### PROMPT
An exact reproduction of the data below is expected, free of images.

=== Section Start ===

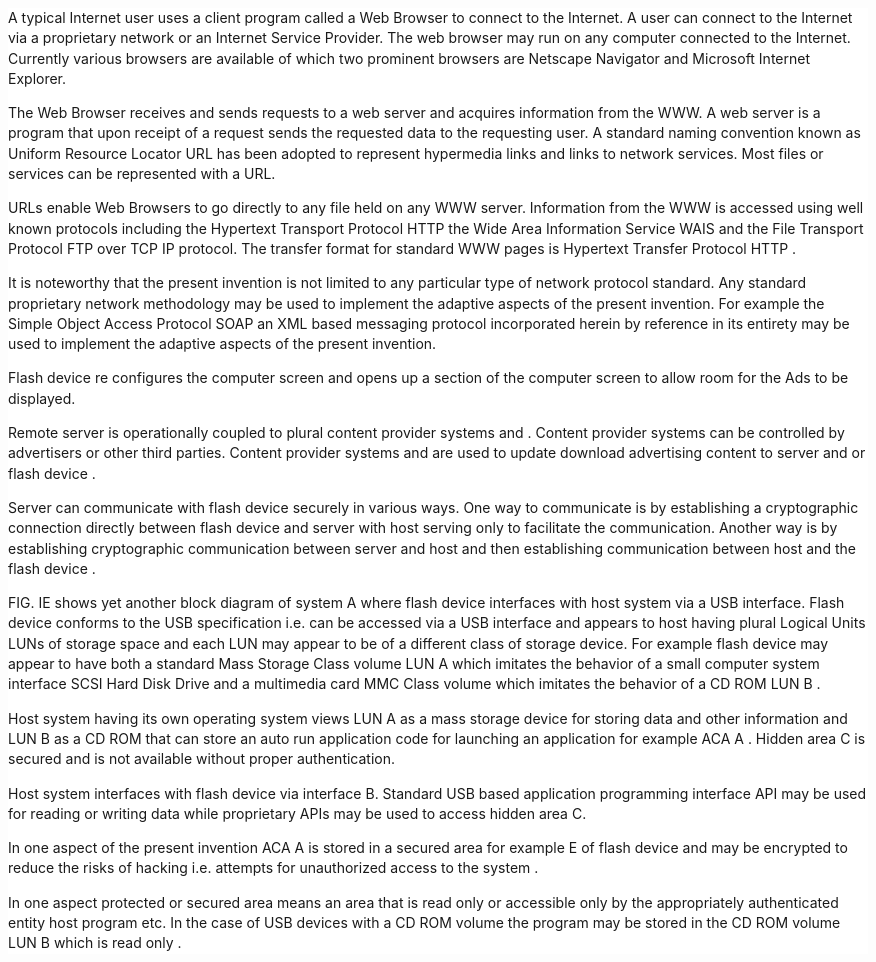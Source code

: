 A typical Internet user uses a client program called a Web Browser to connect to the Internet. A user can connect to the Internet via a proprietary network or an Internet Service Provider. The web browser may run on any computer connected to the Internet. Currently various browsers are available of which two prominent browsers are Netscape Navigator and Microsoft Internet Explorer.

The Web Browser receives and sends requests to a web server and acquires information from the WWW. A web server is a program that upon receipt of a request sends the requested data to the requesting user. A standard naming convention known as Uniform Resource Locator URL has been adopted to represent hypermedia links and links to network services. Most files or services can be represented with a URL.

URLs enable Web Browsers to go directly to any file held on any WWW server. Information from the WWW is accessed using well known protocols including the Hypertext Transport Protocol HTTP the Wide Area Information Service WAIS and the File Transport Protocol FTP over TCP IP protocol. The transfer format for standard WWW pages is Hypertext Transfer Protocol HTTP .

It is noteworthy that the present invention is not limited to any particular type of network protocol standard. Any standard proprietary network methodology may be used to implement the adaptive aspects of the present invention. For example the Simple Object Access Protocol SOAP an XML based messaging protocol incorporated herein by reference in its entirety may be used to implement the adaptive aspects of the present invention.

Flash device re configures the computer screen and opens up a section of the computer screen to allow room for the Ads to be displayed.

Remote server is operationally coupled to plural content provider systems and . Content provider systems can be controlled by advertisers or other third parties. Content provider systems and are used to update download advertising content to server and or flash device .

Server can communicate with flash device securely in various ways. One way to communicate is by establishing a cryptographic connection directly between flash device and server with host serving only to facilitate the communication. Another way is by establishing cryptographic communication between server and host and then establishing communication between host and the flash device .

FIG. IE shows yet another block diagram of system A where flash device interfaces with host system via a USB interface. Flash device conforms to the USB specification i.e. can be accessed via a USB interface and appears to host having plural Logical Units LUNs of storage space and each LUN may appear to be of a different class of storage device. For example flash device may appear to have both a standard Mass Storage Class volume LUN A which imitates the behavior of a small computer system interface SCSI Hard Disk Drive and a multimedia card MMC Class volume which imitates the behavior of a CD ROM LUN B .

Host system having its own operating system views LUN A as a mass storage device for storing data and other information and LUN B as a CD ROM that can store an auto run application code for launching an application for example ACA A . Hidden area C is secured and is not available without proper authentication.

Host system interfaces with flash device via interface B. Standard USB based application programming interface API may be used for reading or writing data while proprietary APIs may be used to access hidden area C.

In one aspect of the present invention ACA A is stored in a secured area for example E of flash device and may be encrypted to reduce the risks of hacking i.e. attempts for unauthorized access to the system .

In one aspect protected or secured area means an area that is read only or accessible only by the appropriately authenticated entity host program etc. In the case of USB devices with a CD ROM volume the program may be stored in the CD ROM volume LUN B which is read only .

=== Section End ===

### RESPONSE TO THE TASK
Source code

: A typical Internet user uses a client program called a Web Browser to connect to the Internet. A user can connect to the Internet via a proprietary network or an Internet Service Provider. The web browser may run on any computer connected to the Internet. Currently various browsers are available of which two prominent browsers are Netscape Navigator and Microsoft Internet Explorer.

The Web Browser receives and sends requests to a web server and acquires information from the WWW. A web server is a program that upon receipt of a request sends the requested data to the requesting user. A standard naming convention known as Uniform Resource Locator URL has been adopted to represent hypermedia links and links to network services. Most files or services can be represented with a URL.

URLs enable Web Browsers to go directly to any file held on any WWW server. Information from the WWW is accessed using well known protocols including the Hypertext Transport Protocol HTTP the Wide Area Information Service WAIS and the File Transport Protocol FTP over TCP IP protocol. The transfer format for standard WWW pages is Hypertext Transfer Protocol HTTP .

It is noteworthy that the present invention is not limited to any particular type of network protocol standard. Any standard proprietary network methodology may be used to implement the adaptive aspects of the present invention. For example the Simple Object Access Protocol SOAP an XML based messaging protocol incorporated herein by reference in its entirety may be used to implement the adaptive aspects of the present invention.

Flash device re configures the computer screen and opens up a section of the computer screen to allow room for the Ads to be displayed.

Remote server is operationally coupled to plural content provider systems and . Content provider systems can be controlled by advertisers or other third parties. Content provider systems and are used to update download advertising content to server and or flash device .

Server can communicate with flash device securely in various ways. One way to communicate is by establishing a cryptographic connection directly between flash device and server with host serving only to facilitate the communication. Another way is by establishing cryptographic communication between server and host and then establishing communication between host and the flash device .

FIG. IE shows yet another block diagram of system A where flash device interfaces with host system via a USB interface. Flash device conforms to the USB specification i.e. can be accessed via a USB interface and appears to host having plural Logical Units LUNs of storage space and each LUN may appear to be of a different class of storage device. For example flash device may appear to have both a standard Mass Storage Class volume LUN A which imitates the behavior of a small computer system interface SCSI Hard Disk Drive and a multimedia card MMC Class volume which imitates the behavior of a CD ROM LUN B .

Host system having its own operating system views LUN A as a mass storage device for storing data and other information and LUN B as a CD ROM that can store an auto run application code for launching an application for example ACA A . Hidden area C is secured and is not available without proper authentication.

Host system interfaces with flash device via interface B. Standard USB based application programming interface API may be used for reading or writing data while proprietary APIs may be used to access hidden area C.

In one aspect of the present invention ACA A is stored in a secured area for example E of flash device and may be encrypted to reduce the risks of hacking i.e. attempts for unauthorized access to the system .

In one aspect protected or secured area means an area that is read only or accessible only by the appropriately authenticated entity host program etc. In the case of USB devices with a CD ROM volume the program may be stored in the CD ROM volume LUN B which is read only .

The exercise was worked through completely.